Brand journalism dismantles the PR silo

King’s English has promoted three main business components for the last 12 years: advertising, public relations and Internet development. Picture this on a pie graph, sliced into equal thirds. But over the past five years, things have changed.

The line between “Internet” and public relations has eroded.

The concept of “brand journalism” comes into the picture here. While traditional media is still important for PR messaging, electronic media makes it possible for brands to publish their own online magazines.

The public relations service PR Newswire hosted a panel discussion on brand journalism earlier this year and the report from that event does a great job summing up the opportunity:

As might be expected, both panels spent time answering the question, “What is brand journalism?” The panelists offered a variety of different ideas, which together form a comprehensive description:

• An editorial approach to brand building

A nonfiction attempt at advertising

Thinking more like publishers

It’s not a choice, it’s a clear imperative

It’s all about real time marketing, brands acting as media in real time, as life happens

It’s the responsibility of companies to help their customers succeed

Read the whole article here.

Not many people want to voluntarily read promotional messages. They prefer engaging content aligned with their personal needs and interests that may not even mention a product or service.

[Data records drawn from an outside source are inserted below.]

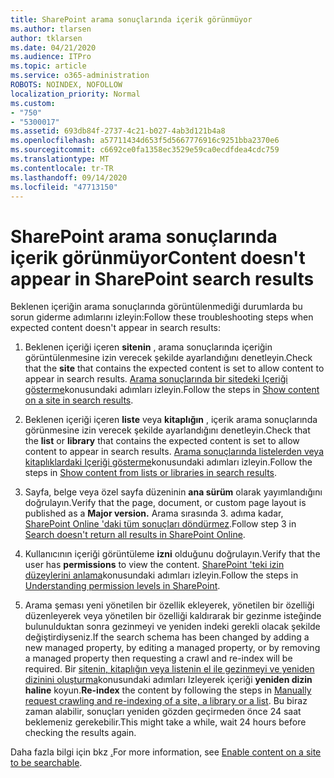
 ```yaml
---
title: SharePoint arama sonuçlarında içerik görünmüyor
ms.author: tlarsen
author: tklarsen
ms.date: 04/21/2020
ms.audience: ITPro
ms.topic: article
ms.service: o365-administration
ROBOTS: NOINDEX, NOFOLLOW
localization_priority: Normal
ms.custom:
- "750"
- "5300017"
ms.assetid: 693db84f-2737-4c21-b027-4ab3d121b4a8
ms.openlocfilehash: a57711434d653f5d5667776916c9251bba2370e6
ms.sourcegitcommit: c6692ce0fa1358ec3529e59ca0ecdfdea4cdc759
ms.translationtype: MT
ms.contentlocale: tr-TR
ms.lasthandoff: 09/14/2020
ms.locfileid: "47713150"
---
```

# <a name="content-doesnt-appear-in-sharepoint-search-results"></a><span data-ttu-id="69f26-102">SharePoint arama sonuçlarında içerik görünmüyor</span><span class="sxs-lookup"><span data-stu-id="69f26-102">Content doesn't appear in SharePoint search results</span></span>

<span data-ttu-id="69f26-103">Beklenen içeriğin arama sonuçlarında görüntülenmediği durumlarda bu sorun giderme adımlarını izleyin:</span><span class="sxs-lookup"><span data-stu-id="69f26-103">Follow these troubleshooting steps when expected content doesn't appear in search results:</span></span>
  
1. <span data-ttu-id="69f26-104">Beklenen içeriği içeren **sitenin** , arama sonuçlarında içeriğin görüntülenmesine izin verecek şekilde ayarlandığını denetleyin.</span><span class="sxs-lookup"><span data-stu-id="69f26-104">Check that the **site** that contains the expected content is set to allow content to appear in search results.</span></span> <span data-ttu-id="69f26-105">[Arama sonuçlarında bir sitedeki Içeriği gösterme](https://docs.microsoft.com/sharepoint/make-site-content-searchable#show-content-on-a-site-in-search-results)konusundaki adımları izleyin.</span><span class="sxs-lookup"><span data-stu-id="69f26-105">Follow the steps in [Show content on a site in search results](https://docs.microsoft.com/sharepoint/make-site-content-searchable#show-content-on-a-site-in-search-results).</span></span>

2. <span data-ttu-id="69f26-106">Beklenen içeriği içeren **liste** veya **kitaplığın** , içerik arama sonuçlarında görünmesine izin verecek şekilde ayarlandığını denetleyin.</span><span class="sxs-lookup"><span data-stu-id="69f26-106">Check that the **list** or **library** that contains the expected content is set to allow content to appear in search results.</span></span> <span data-ttu-id="69f26-107">[Arama sonuçlarında listelerden veya kitaplıklardaki Içeriği gösterme](https://docs.microsoft.com/sharepoint/make-site-content-searchable#show-content-from-lists-or-libraries-in-search-results)konusundaki adımları izleyin.</span><span class="sxs-lookup"><span data-stu-id="69f26-107">Follow the steps in [Show content from lists or libraries in search results](https://docs.microsoft.com/sharepoint/make-site-content-searchable#show-content-from-lists-or-libraries-in-search-results).</span></span>

3. <span data-ttu-id="69f26-108">Sayfa, belge veya özel sayfa düzeninin **ana sürüm** olarak yayımlandığını doğrulayın.</span><span class="sxs-lookup"><span data-stu-id="69f26-108">Verify that the page, document, or custom page layout is published as a **Major version.**</span></span> <span data-ttu-id="69f26-109">Arama sırasında 3. adıma kadar, [SharePoint Online 'daki tüm sonuçları döndürmez](https://go.microsoft.com/fwlink/?linkid=874525).</span><span class="sxs-lookup"><span data-stu-id="69f26-109">Follow step 3 in [Search doesn't return all results in SharePoint Online](https://go.microsoft.com/fwlink/?linkid=874525).</span></span>

4. <span data-ttu-id="69f26-110">Kullanıcının içeriği görüntüleme **izni** olduğunu doğrulayın.</span><span class="sxs-lookup"><span data-stu-id="69f26-110">Verify that the user has **permissions** to view the content.</span></span> <span data-ttu-id="69f26-111">[SharePoint 'teki izin düzeylerini anlama](https://docs.microsoft.com/sharepoint/understanding-permission-levels)konusundaki adımları izleyin.</span><span class="sxs-lookup"><span data-stu-id="69f26-111">Follow the steps in [Understanding permission levels in SharePoint](https://docs.microsoft.com/sharepoint/understanding-permission-levels).</span></span>
    
5. <span data-ttu-id="69f26-112">Arama şeması yeni yönetilen bir özellik ekleyerek, yönetilen bir özelliği düzenleyerek veya yönetilen bir özelliği kaldırarak bir gezinme isteğinde bulunulduktan sonra gezinmeyi ve yeniden indeki gerekli olacak şekilde değiştirdiyseniz.</span><span class="sxs-lookup"><span data-stu-id="69f26-112">If the search schema has been changed by adding a new managed property, by editing a managed property, or by removing a managed property then requesting a crawl and re-index will be required.</span></span> <span data-ttu-id="69f26-113">Bir [sitenin, kitaplığın veya listenin el ile gezinmeyi ve yeniden dizinini oluşturma](https://docs.microsoft.com/sharepoint/crawl-site-content)konusundaki adımları Izleyerek içeriği **yeniden dizin haline** koyun.</span><span class="sxs-lookup"><span data-stu-id="69f26-113">**Re-index** the content by following the steps in [Manually request crawling and re-indexing of a site, a library or a list](https://docs.microsoft.com/sharepoint/crawl-site-content).</span></span> <span data-ttu-id="69f26-114">Bu biraz zaman alabilir, sonuçları yeniden gözden geçirmeden önce 24 saat beklemeniz gerekebilir.</span><span class="sxs-lookup"><span data-stu-id="69f26-114">This might take a while, wait 24 hours before checking the results again.</span></span>

<span data-ttu-id="69f26-115">Daha fazla bilgi için bkz [.](https://docs.microsoft.com/sharepoint/make-site-content-searchable)</span><span class="sxs-lookup"><span data-stu-id="69f26-115">For more information, see [Enable content on a site to be searchable](https://docs.microsoft.com/sharepoint/make-site-content-searchable).</span></span> 
  
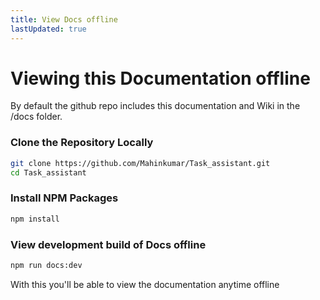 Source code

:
 ```yaml
---
title: View Docs offline
lastUpdated: true
---
```


# Viewing this Documentation offline

By default the github repo includes this documentation and Wiki in the /docs folder. 

### Clone the Repository Locally
```bash 
git clone https://github.com/Mahinkumar/Task_assistant.git
cd Task_assistant
```

### Install NPM Packages
```bash
npm install
```

### View development build of Docs offline
```bash
npm run docs:dev
```

With this you'll be able to view the documentation anytime offline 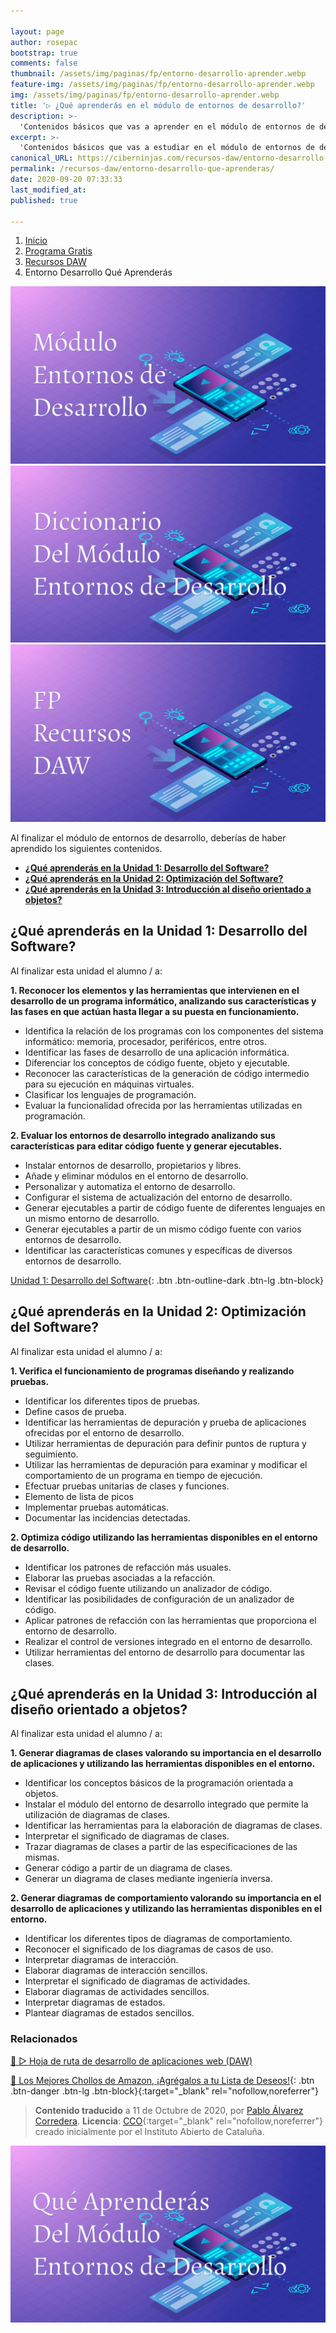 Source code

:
 ```yaml
---

layout: page
author: rosepac
bootstrap: true
comments: false
thumbnail: /assets/img/paginas/fp/entorno-desarrollo-aprender.webp
feature-img: /assets/img/paginas/fp/entorno-desarrollo-aprender.webp
img: /assets/img/paginas/fp/entorno-desarrollo-aprender.webp
title: '▷ ¿Qué aprenderás en el módulo de entornos de desarrollo?'
description: >-
  'Contenidos básicos que vas a aprender en el módulo de entornos de desarrollo'
excerpt: >-
  'Contenidos básicos que vas a estudiar en el módulo de entornos de desarrollo'
canonical_URL: https://ciberninjas.com/recursos-daw/entorno-desarrollo-que-aprenderas/
permalink: /recursos-daw/entorno-desarrollo-que-aprenderas/
date: 2020-09-20 07:33:33
last_modified_at: 
published: true

---
```


<div class="hidden-sm-down">
<nav aria-label="breadcrumb">
  <ol class="breadcrumb">
    <li class="breadcrumb-item"><a href="/">Inicio</a></li>
    <li class="breadcrumb-item"><a href="/programa-gratis/">Programa Gratis</a></li>
    <li class="breadcrumb-item"><a href="/recursos-daw/">Recursos DAW</a></li>
    <li class="breadcrumb-item active" aria-current="page">Entorno Desarrollo Qué Aprenderás</li>
  </ol>
</nav>
</div>


<div class ="portfolio-grid">
<div class="portfolio-cell">
<a class="portfolio-link" data-keyboard="true" href="/recursos-daw/entornos-desarrollo-introduccion/">
<div class="caption" title="Introducción a Entornos de Desarrollo">
<div class="caption-content">
<i class="fa fa-search-plus fa-3x"></i>
</div>
</div>
<img alt="Breve descripción de en qué consiste el módulo de Entornos de Desarrollo" class="" src="/assets/img/paginas/fp/entorno-desarrollo.webp">
</a>
</div>
<div class="portfolio-cell">
<a class="portfolio-link" data-keyboard="true" href="/recursos-daw/entorno-desarrollo-diccionario/">
<div class="caption" title="Diccionario del módulo entorno de desarrollo">
<div class="caption-content">
<i class="fa fa-search-plus fa-3x"></i>
</div>
</div>
<img alt="Palabras más utilizadas en el módulo de entorno de desarrollo" class="" src="/assets/img/paginas/fp/entorno-desarrollo-diccionario.webp">
</a>
</div>
<div class="portfolio-cell">
<a class="portfolio-link" data-keyboard="true" href="/recursos-daw/">
<div class="caption" title="Hoja de ruta de desarrollo de aplicaciones web (DAW)">
<div class="caption-content">
<i class="fa fa-search-plus fa-3x"></i>
</div>
</div>
<img alt="Hoja de ruta de desarrollo de aplicaciones web (DAW) y recursos para el Ciclo Formativo Superior de Informática y Comunicaciones" class="" src="/assets/img/paginas/fp/portada-daw.webp">
</a>
</div>
</div>

<script type="application/ld+json">
{
 "@context": "https://schema.org",
 "@type": "BreadcrumbList",
 "itemListElement":
 [
  {
   "@type": "ListItem",
   "position": 1,
   "item":
   {
    "@id": "https://ciberninjas.com/programa-gratis/",
    "name": "Programar Gratis"
    }
  },
  {
   "@type": "ListItem",
  "position": 2,
  "item":
   {
     "@id": "https://ciberninjas.com/recursos-daw/",
     "name": "Programar Gratis con Recursos del Ciclo Formativo de Grado Superior de Desarrollo de Aplicaciones Web"
   }
  },
  {
   "@type": "ListItem",
  "position": 2,
  "item":
   {
     "@id": "https://ciberninjas.com/recursos-daw/entorno-desarrollo-que-aprenderas/",
     "name": "Contenidos básicos que vas a estudiar en el módulo de entornos de desarrollo"
   }
  }
 ]
}
</script>

Al finalizar el módulo de entornos de desarrollo, deberías de haber aprendido los siguientes contenidos.

- [**¿Qué aprenderás en la Unidad 1: Desarrollo del Software?**](#qué-aprenderás-en-la-unidad-1-desarrollo-del-software)
- [**¿Qué aprenderás en la Unidad 2: Optimización del Software?**](#qué-aprenderás-en-la-unidad-2-optimización-del-software)
- [**¿Qué aprenderás en la Unidad 3: Introducción al diseño orientado a objetos?**](#qué-aprenderás-en-la-unidad-3-introducción-al-diseño-orientado-a-objetos)

## **¿Qué aprenderás en la Unidad 1: Desarrollo del Software?**

Al finalizar esta unidad el alumno / a:

**1. Reconocer los elementos y las herramientas que intervienen en el desarrollo de un programa informático, analizando sus características y las fases en que actúan hasta llegar a su puesta en funcionamiento.**

- Identifica la relación de los programas con los componentes del sistema informático: memoria, procesador, periféricos, entre otros.
- Identificar las fases de desarrollo de una aplicación informática.
- Diferenciar los conceptos de código fuente, objeto y ejecutable.
- Reconocer las características de la generación de código intermedio para su ejecución en máquinas virtuales.
- Clasificar los lenguajes de programación.
- Evaluar la funcionalidad ofrecida por las herramientas utilizadas en programación.

**2. Evaluar los entornos de desarrollo integrado analizando sus características para editar código fuente y generar ejecutables.**

- Instalar entornos de desarrollo, propietarios y libres.
- Añade y eliminar módulos en el entorno de desarrollo.
- Personalizar y automatiza el entorno de desarrollo.
- Configurar el sistema de actualización del entorno de desarrollo.
- Generar ejecutables a partir de código fuente de diferentes lenguajes en un mismo entorno de desarrollo.
- Generar ejecutables a partir de un mismo código fuente con varios entornos de desarrollo.
- Identificar las características comunes y específicas de diversos entornos de desarrollo.

[Unidad 1: Desarrollo del Software](/recursos-daw/desarrollo-software/ "Introducción al desarrollo del software y la instalación y uso de entornos de desarrollo."){: .btn .btn-outline-dark .btn-lg .btn-block}

## **¿Qué aprenderás en la Unidad 2: Optimización del Software?**

Al finalizar esta unidad el alumno / a:

**1. Verifica el funcionamiento de programas diseñando y realizando pruebas.**

- Identificar los diferentes tipos de pruebas.
- Define casos de prueba.
- Identificar las herramientas de depuración y prueba de aplicaciones ofrecidas por el entorno de desarrollo.
- Utilizar herramientas de depuración para definir puntos de ruptura y seguimiento.
- Utilizar las herramientas de depuración para examinar y modificar el comportamiento de un programa en tiempo de ejecución.
- Efectuar pruebas unitarias de clases y funciones.
- Elemento de lista de picos
- Implementar pruebas automáticas.
- Documentar las incidencias detectadas.

**2. Optimiza código utilizando las herramientas disponibles en el entorno de desarrollo.**

- Identificar los patrones de refacción más usuales.
- Elaborar las pruebas asociadas a la refacción.
- Revisar el código fuente utilizando un analizador de código.
- Identificar las posibilidades de configuración de un analizador de código.
- Aplicar patrones de refacción con las herramientas que proporciona el entorno de desarrollo.
- Realizar el control de versiones integrado en el entorno de desarrollo.
- Utilizar herramientas del entorno de desarrollo para documentar las clases.


## **¿Qué aprenderás en la Unidad 3: Introducción al diseño orientado a objetos?**

Al finalizar esta unidad el alumno / a:

**1. Generar diagramas de clases valorando su importancia en el desarrollo de aplicaciones y utilizando las herramientas disponibles en el entorno.**

- Identificar los conceptos básicos de la programación orientada a objetos.
- Instalar el módulo del entorno de desarrollo integrado que permite la utilización de diagramas de clases.
- Identificar las herramientas para la elaboración de diagramas de clases.
- Interpretar el significado de diagramas de clases.
- Trazar diagramas de clases a partir de las especificaciones de las mismas.
- Generar código a partir de un diagrama de clases.
- Generar un diagrama de clases mediante ingeniería inversa.

**2. Generar diagramas de comportamiento valorando su importancia en el desarrollo de aplicaciones y utilizando las herramientas disponibles en el entorno.**

- Identificar los diferentes tipos de diagramas de comportamiento.
- Reconocer el significado de los diagramas de casos de uso.
- Interpretar diagramas de interacción.
- Elaborar diagramas de interacción sencillos.
- Interpretar el significado de diagramas de actividades.
- Elaborar diagramas de actividades sencillos.
- Interpretar diagramas de estados.
- Plantear diagramas de estados sencillos.

### **Relacionados** <!-- omit in toc -->

[🥇 ▷ Hoja de ruta de desarrollo de aplicaciones web (DAW)](recursos-daw/)

[]()

[]()

[]()

[]()

[🛒 Los Mejores Chollos de Amazon, ¡Agrégalos a tu Lista de Deseos!](https://www.amazon.es/shop/cibercursos "Los Mejores Chollos de Amazon, Ofertas Flash, Black Monday y Amazon Prime Day"){: .btn .btn-danger .btn-lg .btn-block}{:target="_blank" rel="nofollow,noreferrer"}

> **Contenido traducido** a 11 de Octubre de 2020, por [Pablo Álvarez Corredera](https://ciberninjas.com/quien-soy/).
> **Licencia**: [CCO](https://creativecommons.org/licenses/by-nc-sa/3.0/es/deed.ca "Licencia CCO"){:target="_blank" rel="nofollow,noreferrer"} creado inicialmente por el Instituto Abierto de Cataluña.

![¿Qué aprenderás en el módulo de entornos de desarrollo?](/assets/img/paginas/fp/entorno-desarrollo-aprender.webp "¿Qué aprenderás en el módulo de entornos de desarrollo?")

“Branded content” is a similar term and it’s now a practice unto itself in our business. It can refer to hard copy magazines that a company puts out simply to get readers into the sphere of congruent interests and, increasingly, it can be the basis for blogs and social media.

If you’re selling pocket knives, write about fishing. If you’re selling business process improvement, write about innovative ideas from your clients. If you’re selling dinnerware, write about food or party ideas.

So much time spent NOT promoting product features will make old guard marketers nervous, but in the permission-based world of our Internet lives, it has become a cost of doing business.